* Exercise description *
Lines in which "receives" appears should be pulled from the data below.

Segment Open

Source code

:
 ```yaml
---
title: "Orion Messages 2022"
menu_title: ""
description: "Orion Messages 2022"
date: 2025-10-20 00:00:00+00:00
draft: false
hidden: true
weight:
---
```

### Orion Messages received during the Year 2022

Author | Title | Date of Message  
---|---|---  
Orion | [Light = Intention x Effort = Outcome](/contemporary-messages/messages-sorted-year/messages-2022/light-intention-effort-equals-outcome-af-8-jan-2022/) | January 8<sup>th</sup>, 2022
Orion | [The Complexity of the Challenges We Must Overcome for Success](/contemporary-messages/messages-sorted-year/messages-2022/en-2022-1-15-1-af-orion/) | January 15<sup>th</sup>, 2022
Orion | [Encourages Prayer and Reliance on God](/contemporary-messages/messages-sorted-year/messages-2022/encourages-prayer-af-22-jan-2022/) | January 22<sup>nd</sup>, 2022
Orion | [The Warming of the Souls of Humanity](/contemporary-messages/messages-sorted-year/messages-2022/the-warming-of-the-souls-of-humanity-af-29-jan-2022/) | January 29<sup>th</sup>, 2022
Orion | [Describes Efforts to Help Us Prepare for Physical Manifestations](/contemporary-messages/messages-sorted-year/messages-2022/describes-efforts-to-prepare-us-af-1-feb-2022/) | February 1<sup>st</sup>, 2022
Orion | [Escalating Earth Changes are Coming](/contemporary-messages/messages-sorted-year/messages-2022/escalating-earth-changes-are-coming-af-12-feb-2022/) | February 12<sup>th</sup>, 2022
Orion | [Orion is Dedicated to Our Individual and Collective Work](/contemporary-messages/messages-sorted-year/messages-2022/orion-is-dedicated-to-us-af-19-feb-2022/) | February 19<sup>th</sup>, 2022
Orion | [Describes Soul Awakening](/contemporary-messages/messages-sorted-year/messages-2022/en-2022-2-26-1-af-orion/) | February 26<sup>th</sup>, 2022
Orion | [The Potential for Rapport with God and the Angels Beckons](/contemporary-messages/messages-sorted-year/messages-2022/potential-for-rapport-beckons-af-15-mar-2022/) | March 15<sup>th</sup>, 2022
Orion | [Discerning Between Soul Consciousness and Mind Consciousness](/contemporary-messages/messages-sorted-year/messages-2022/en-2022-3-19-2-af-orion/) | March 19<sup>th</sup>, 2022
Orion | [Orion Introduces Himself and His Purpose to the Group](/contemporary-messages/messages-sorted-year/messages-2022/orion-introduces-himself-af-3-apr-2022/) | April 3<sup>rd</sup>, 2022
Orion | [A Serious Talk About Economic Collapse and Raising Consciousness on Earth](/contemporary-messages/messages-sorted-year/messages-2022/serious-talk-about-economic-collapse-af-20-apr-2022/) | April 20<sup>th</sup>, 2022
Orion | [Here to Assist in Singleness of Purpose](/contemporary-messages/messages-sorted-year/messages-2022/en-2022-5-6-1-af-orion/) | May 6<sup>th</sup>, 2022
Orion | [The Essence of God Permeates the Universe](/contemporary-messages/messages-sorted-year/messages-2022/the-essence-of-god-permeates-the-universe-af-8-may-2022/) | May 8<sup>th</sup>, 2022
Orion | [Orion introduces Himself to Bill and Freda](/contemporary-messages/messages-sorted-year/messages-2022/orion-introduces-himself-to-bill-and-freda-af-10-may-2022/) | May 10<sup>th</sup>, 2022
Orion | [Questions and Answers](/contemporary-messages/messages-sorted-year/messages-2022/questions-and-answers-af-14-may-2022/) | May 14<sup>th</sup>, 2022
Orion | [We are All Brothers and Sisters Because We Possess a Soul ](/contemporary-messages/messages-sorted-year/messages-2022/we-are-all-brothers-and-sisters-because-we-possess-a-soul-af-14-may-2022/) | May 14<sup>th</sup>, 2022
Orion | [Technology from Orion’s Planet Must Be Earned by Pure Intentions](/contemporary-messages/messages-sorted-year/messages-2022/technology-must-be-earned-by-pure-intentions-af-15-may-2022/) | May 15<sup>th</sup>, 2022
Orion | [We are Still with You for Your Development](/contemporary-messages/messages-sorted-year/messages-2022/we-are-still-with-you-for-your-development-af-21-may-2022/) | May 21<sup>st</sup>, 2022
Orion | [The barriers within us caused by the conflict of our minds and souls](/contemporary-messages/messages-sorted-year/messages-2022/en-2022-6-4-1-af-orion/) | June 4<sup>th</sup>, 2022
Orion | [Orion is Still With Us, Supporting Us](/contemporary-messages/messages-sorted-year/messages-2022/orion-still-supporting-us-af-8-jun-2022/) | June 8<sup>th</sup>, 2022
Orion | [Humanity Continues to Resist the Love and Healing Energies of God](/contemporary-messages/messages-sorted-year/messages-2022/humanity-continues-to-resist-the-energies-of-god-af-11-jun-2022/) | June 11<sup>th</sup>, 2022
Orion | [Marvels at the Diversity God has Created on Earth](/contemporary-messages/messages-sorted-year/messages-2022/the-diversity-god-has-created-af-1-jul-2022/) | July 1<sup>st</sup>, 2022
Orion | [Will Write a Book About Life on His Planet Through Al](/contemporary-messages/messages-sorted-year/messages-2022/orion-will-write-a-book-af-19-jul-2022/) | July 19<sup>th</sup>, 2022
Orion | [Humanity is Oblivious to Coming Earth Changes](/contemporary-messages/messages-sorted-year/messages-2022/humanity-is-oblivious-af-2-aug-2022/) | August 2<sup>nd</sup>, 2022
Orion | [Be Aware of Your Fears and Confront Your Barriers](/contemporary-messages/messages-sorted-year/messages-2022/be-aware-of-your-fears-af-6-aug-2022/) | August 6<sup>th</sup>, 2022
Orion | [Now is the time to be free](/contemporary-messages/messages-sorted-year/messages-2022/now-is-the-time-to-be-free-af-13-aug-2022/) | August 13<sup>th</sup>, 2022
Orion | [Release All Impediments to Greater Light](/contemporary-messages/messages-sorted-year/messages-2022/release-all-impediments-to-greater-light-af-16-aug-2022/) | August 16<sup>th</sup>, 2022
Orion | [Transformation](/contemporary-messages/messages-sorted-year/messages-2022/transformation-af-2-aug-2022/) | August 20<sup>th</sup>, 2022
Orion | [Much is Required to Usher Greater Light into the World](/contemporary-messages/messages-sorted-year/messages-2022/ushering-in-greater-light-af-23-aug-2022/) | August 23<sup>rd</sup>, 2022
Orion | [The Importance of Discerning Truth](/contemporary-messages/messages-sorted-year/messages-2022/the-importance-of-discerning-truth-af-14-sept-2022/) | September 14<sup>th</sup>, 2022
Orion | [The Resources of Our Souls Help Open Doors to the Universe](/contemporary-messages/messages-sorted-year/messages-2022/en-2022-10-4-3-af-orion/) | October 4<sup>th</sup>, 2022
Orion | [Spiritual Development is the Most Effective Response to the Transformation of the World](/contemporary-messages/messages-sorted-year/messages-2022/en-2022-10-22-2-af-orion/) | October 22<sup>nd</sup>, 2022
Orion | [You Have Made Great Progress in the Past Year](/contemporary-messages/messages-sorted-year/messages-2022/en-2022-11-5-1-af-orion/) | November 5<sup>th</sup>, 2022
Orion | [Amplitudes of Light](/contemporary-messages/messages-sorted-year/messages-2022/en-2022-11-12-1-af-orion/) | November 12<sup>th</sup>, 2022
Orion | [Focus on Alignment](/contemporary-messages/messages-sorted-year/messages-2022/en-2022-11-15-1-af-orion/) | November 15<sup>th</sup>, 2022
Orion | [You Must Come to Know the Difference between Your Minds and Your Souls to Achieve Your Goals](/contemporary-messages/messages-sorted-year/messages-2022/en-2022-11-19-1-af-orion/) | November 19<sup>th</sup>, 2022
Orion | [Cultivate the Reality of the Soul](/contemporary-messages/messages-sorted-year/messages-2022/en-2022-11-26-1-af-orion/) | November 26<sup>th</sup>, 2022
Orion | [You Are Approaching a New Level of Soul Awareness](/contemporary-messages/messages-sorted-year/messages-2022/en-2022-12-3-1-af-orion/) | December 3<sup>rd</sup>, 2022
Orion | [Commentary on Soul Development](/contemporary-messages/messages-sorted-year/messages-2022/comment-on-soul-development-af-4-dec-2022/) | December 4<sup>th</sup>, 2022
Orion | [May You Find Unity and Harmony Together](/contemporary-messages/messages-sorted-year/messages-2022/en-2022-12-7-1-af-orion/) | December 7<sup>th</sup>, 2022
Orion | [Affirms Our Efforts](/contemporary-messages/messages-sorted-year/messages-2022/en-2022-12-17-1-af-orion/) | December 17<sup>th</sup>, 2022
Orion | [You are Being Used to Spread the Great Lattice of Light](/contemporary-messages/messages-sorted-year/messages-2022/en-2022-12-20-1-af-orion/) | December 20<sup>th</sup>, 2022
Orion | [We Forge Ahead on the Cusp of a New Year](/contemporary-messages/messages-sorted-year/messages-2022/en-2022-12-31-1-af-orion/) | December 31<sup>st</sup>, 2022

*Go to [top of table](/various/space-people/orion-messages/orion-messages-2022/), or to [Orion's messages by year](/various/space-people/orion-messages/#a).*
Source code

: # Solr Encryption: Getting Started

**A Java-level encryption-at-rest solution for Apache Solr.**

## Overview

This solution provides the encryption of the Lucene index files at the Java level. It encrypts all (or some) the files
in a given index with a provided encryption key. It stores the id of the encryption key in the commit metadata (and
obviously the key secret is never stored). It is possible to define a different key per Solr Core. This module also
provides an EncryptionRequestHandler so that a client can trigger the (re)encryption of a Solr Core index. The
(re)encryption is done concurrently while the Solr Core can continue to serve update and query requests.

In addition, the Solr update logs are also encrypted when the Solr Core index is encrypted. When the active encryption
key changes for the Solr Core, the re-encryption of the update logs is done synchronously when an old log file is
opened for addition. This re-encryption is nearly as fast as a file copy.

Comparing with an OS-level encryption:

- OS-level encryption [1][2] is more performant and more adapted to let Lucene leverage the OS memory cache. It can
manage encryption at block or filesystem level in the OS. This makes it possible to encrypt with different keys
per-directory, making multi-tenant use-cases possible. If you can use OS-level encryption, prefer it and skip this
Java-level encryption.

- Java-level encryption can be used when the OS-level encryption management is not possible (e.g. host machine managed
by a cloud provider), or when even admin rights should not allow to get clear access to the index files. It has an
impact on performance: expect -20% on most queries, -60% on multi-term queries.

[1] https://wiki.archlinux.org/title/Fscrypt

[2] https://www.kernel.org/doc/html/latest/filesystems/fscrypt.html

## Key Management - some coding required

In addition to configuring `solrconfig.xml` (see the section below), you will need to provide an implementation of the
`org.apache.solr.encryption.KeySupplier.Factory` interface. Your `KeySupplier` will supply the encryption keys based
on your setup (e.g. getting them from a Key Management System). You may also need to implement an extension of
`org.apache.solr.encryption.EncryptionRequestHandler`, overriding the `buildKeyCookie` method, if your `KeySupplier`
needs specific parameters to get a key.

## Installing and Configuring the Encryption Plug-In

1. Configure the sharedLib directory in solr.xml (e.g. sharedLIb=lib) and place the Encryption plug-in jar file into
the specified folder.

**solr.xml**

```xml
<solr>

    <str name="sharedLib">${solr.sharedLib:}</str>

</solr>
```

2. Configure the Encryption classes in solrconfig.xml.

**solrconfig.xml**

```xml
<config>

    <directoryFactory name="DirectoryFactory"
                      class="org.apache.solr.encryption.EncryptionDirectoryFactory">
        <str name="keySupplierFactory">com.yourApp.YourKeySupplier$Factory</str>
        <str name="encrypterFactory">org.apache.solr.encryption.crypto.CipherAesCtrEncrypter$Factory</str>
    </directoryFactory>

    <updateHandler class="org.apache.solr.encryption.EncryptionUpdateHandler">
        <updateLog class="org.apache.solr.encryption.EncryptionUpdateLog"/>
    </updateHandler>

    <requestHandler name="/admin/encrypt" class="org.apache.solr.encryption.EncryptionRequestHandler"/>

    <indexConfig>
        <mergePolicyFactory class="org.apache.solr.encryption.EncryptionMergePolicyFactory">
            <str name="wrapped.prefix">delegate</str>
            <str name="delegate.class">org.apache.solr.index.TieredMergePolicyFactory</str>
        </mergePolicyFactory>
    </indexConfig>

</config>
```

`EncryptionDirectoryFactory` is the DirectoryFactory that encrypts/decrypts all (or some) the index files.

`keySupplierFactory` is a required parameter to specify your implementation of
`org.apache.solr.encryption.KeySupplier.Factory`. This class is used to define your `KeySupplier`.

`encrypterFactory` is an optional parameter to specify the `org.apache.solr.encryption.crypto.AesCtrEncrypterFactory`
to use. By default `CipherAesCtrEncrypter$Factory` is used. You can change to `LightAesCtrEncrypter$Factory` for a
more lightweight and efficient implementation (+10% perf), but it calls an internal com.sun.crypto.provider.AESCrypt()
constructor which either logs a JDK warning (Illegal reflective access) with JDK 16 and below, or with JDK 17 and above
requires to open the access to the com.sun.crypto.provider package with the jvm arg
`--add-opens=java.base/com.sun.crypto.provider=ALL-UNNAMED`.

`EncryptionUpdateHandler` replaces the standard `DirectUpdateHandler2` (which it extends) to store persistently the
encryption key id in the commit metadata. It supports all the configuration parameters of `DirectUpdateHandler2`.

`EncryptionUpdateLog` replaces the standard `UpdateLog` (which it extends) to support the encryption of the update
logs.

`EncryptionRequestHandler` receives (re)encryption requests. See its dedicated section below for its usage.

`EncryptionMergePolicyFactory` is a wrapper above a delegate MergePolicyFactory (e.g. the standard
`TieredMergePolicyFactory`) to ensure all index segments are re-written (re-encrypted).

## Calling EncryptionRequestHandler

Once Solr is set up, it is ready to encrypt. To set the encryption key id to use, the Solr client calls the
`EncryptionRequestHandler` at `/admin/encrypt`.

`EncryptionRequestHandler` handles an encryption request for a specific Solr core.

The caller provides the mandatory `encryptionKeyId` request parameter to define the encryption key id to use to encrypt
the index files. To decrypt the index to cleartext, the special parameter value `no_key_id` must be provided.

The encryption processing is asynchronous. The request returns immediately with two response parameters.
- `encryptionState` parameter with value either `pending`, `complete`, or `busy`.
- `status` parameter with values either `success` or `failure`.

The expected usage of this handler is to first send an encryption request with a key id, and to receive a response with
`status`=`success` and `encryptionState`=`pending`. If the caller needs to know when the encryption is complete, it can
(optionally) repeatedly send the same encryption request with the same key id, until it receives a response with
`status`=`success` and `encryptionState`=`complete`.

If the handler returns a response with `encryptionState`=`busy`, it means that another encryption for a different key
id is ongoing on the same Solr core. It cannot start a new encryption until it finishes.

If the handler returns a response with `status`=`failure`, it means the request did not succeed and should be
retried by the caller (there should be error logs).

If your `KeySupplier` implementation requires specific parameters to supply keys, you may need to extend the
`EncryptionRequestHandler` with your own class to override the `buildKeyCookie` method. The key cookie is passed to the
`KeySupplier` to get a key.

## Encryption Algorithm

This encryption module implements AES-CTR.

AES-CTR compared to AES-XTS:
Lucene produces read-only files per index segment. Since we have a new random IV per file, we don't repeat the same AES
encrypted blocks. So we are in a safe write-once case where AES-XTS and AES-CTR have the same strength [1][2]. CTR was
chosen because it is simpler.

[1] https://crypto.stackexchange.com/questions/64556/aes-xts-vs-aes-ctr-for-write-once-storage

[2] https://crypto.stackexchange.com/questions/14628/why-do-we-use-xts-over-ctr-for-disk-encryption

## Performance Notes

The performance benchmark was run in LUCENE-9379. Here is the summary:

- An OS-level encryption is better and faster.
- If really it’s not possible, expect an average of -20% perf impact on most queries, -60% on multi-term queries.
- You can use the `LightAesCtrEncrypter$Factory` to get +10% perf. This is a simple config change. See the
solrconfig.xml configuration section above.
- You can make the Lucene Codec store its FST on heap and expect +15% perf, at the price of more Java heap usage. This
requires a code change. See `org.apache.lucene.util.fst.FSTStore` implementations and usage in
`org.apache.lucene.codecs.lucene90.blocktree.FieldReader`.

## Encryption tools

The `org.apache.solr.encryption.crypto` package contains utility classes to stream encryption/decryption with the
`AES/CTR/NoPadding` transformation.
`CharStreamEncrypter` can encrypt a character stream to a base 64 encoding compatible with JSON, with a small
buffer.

Segment Closed

* Response *
`EncryptionRequestHandler` receives (re)encryption requests. See its dedicated section below for its usage.
(optionally) repeatedly send the same encryption request with the same key id, until it receives a response with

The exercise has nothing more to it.